Exercise objective: Your answer should be every line from the records that contains "developed".

[Opening Records for the exercise section]

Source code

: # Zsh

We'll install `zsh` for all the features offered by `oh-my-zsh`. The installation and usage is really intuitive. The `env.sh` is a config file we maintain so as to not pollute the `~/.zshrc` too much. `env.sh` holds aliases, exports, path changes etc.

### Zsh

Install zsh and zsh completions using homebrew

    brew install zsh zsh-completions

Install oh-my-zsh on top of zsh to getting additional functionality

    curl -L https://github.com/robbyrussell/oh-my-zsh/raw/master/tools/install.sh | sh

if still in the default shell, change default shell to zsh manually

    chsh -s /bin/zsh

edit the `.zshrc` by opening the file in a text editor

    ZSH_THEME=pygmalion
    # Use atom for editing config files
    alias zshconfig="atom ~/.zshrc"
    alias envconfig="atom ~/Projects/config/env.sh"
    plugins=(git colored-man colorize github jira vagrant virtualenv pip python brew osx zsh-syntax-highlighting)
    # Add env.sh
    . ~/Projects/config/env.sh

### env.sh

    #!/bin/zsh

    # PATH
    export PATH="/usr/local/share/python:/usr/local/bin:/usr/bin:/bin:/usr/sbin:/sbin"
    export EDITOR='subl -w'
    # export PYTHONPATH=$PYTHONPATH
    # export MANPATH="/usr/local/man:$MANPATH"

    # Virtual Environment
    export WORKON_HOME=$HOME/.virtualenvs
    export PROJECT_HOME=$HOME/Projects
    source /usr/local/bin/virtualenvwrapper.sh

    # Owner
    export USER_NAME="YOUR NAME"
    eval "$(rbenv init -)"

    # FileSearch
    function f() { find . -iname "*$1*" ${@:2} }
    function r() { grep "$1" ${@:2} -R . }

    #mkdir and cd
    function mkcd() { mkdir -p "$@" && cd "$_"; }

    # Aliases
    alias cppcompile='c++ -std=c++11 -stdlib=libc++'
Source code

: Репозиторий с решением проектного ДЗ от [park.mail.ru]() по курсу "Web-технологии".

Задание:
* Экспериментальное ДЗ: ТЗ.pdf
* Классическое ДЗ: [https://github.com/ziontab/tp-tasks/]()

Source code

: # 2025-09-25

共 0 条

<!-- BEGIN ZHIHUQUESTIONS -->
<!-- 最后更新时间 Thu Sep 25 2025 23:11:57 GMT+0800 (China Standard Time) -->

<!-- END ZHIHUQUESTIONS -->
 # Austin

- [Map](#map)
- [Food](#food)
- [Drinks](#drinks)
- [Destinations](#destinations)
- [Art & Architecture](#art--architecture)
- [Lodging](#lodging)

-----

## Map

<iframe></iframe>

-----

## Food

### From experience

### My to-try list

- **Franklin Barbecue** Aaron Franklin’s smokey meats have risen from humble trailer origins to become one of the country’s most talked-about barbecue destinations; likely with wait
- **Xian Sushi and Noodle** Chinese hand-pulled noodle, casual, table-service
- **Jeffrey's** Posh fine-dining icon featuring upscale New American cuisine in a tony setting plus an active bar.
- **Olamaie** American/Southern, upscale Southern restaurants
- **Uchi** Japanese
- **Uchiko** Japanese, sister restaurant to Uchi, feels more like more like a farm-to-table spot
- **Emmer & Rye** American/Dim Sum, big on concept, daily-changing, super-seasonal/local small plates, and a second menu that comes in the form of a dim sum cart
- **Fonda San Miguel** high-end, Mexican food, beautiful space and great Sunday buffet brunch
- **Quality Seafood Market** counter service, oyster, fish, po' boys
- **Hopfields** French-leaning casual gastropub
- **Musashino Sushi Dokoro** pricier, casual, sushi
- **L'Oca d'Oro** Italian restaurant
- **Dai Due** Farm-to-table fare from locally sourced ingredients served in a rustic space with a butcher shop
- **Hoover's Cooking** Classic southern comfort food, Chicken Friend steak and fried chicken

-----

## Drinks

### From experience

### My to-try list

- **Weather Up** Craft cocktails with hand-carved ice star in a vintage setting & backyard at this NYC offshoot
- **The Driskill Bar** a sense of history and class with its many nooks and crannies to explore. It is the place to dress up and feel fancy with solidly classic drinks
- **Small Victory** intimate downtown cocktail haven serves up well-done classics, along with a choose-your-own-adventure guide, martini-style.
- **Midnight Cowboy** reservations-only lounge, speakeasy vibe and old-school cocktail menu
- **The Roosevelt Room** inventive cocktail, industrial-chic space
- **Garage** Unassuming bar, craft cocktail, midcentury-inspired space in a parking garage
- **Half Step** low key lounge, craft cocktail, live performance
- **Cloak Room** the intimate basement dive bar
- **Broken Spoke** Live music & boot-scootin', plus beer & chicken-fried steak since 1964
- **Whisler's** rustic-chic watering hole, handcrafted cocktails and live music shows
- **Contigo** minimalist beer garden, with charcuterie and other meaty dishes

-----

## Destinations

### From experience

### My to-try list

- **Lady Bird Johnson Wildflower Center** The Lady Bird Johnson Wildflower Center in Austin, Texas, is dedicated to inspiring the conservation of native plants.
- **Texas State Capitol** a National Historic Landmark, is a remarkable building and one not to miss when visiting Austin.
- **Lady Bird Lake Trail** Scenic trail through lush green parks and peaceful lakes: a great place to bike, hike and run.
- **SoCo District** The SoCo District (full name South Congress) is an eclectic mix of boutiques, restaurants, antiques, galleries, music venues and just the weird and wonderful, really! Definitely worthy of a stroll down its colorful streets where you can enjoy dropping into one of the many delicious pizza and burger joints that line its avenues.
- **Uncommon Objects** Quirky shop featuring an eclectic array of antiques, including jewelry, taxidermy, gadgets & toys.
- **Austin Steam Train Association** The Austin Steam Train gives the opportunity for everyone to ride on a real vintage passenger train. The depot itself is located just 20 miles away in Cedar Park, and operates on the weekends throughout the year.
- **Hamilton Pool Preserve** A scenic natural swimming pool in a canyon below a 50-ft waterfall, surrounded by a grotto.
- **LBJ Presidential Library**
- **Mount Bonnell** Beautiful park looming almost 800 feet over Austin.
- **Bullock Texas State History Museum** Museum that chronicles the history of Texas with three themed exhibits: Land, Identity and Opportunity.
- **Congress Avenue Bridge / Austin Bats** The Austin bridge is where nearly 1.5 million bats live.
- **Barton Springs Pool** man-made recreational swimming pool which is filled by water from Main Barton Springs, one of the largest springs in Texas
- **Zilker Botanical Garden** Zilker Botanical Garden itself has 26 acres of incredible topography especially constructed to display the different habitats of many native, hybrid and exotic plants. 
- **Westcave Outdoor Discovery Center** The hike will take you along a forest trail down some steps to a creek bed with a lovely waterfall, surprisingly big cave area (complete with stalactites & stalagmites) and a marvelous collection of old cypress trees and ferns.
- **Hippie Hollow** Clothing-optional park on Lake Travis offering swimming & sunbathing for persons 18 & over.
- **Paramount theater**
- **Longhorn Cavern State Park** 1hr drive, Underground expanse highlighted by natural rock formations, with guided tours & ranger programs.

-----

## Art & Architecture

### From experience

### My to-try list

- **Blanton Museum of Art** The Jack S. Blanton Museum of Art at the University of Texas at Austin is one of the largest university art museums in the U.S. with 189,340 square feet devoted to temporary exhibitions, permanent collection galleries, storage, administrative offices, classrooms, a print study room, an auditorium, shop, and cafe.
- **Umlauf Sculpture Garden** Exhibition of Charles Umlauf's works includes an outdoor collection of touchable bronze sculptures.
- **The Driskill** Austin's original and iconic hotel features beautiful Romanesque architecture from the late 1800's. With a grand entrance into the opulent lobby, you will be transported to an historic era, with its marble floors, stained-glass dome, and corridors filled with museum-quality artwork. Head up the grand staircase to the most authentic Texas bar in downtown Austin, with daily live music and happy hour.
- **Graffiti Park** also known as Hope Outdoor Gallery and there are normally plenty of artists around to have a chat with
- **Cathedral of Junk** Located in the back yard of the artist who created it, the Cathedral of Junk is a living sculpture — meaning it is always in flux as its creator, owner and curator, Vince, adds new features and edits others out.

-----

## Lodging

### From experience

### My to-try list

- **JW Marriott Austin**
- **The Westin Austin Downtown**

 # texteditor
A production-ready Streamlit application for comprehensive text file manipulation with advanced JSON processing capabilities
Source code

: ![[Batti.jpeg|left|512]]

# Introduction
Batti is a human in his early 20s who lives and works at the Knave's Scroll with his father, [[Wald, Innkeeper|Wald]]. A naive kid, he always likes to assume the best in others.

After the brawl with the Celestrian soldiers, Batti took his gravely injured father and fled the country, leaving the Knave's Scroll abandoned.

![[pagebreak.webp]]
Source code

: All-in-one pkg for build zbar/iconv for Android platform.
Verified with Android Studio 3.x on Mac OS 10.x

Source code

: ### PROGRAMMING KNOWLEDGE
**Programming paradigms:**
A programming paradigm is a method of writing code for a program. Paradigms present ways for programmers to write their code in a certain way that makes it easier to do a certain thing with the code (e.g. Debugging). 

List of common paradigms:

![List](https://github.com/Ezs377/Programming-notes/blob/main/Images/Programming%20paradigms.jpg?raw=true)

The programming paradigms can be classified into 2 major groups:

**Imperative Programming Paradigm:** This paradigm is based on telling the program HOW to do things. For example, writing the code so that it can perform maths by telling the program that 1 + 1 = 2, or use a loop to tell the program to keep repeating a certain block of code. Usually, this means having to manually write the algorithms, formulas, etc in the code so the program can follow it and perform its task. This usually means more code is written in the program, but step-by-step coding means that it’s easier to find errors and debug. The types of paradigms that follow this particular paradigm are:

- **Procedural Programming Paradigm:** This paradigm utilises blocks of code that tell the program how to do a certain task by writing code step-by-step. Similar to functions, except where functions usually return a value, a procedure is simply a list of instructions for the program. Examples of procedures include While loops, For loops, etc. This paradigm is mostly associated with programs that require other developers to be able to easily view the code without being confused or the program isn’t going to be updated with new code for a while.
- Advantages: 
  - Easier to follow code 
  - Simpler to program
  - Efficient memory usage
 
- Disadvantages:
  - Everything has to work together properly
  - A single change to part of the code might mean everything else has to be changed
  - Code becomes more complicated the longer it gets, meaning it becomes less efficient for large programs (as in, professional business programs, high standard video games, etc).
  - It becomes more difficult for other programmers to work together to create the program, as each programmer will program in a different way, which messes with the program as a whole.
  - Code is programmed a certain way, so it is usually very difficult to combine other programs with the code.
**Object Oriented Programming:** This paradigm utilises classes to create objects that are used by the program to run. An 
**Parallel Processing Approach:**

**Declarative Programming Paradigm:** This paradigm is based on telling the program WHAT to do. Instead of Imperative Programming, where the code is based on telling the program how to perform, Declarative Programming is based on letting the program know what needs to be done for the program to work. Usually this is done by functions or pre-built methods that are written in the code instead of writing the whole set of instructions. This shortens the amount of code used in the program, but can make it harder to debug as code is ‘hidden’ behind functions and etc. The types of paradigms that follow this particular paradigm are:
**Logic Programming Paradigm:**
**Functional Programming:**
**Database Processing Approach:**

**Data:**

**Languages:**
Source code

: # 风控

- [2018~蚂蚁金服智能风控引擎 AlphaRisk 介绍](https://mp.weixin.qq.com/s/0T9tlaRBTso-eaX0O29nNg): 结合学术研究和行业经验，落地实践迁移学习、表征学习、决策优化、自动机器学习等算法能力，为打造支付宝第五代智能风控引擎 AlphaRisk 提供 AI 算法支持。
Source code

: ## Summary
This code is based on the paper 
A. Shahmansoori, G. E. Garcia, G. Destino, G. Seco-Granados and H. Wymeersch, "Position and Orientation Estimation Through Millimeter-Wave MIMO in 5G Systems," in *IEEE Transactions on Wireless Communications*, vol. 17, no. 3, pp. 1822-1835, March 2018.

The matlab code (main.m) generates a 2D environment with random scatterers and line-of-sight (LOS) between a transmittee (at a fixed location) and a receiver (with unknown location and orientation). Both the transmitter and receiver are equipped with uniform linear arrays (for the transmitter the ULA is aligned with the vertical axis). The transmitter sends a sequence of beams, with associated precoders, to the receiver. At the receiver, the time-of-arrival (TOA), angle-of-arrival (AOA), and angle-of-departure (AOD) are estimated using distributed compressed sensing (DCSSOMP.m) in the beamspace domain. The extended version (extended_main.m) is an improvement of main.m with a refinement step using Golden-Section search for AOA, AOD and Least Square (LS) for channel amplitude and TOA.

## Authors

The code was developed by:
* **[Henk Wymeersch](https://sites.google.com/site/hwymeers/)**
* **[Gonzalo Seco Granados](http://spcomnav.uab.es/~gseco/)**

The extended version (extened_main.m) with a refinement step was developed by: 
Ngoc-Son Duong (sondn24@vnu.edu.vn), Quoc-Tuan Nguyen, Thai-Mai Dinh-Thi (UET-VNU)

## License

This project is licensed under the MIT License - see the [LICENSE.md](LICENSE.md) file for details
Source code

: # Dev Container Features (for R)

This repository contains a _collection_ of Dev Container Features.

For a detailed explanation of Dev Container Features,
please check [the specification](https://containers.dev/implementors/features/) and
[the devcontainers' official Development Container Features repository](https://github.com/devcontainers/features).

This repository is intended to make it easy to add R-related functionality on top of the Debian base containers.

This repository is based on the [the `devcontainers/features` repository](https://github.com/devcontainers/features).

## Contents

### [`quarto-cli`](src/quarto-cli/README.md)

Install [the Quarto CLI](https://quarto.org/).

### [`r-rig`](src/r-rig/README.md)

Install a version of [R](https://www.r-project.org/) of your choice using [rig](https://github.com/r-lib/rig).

[Closing Records for the exercise section]

Output of the exercise:
The code was developed by:
The extended version (extened_main.m) with a refinement step was developed by: 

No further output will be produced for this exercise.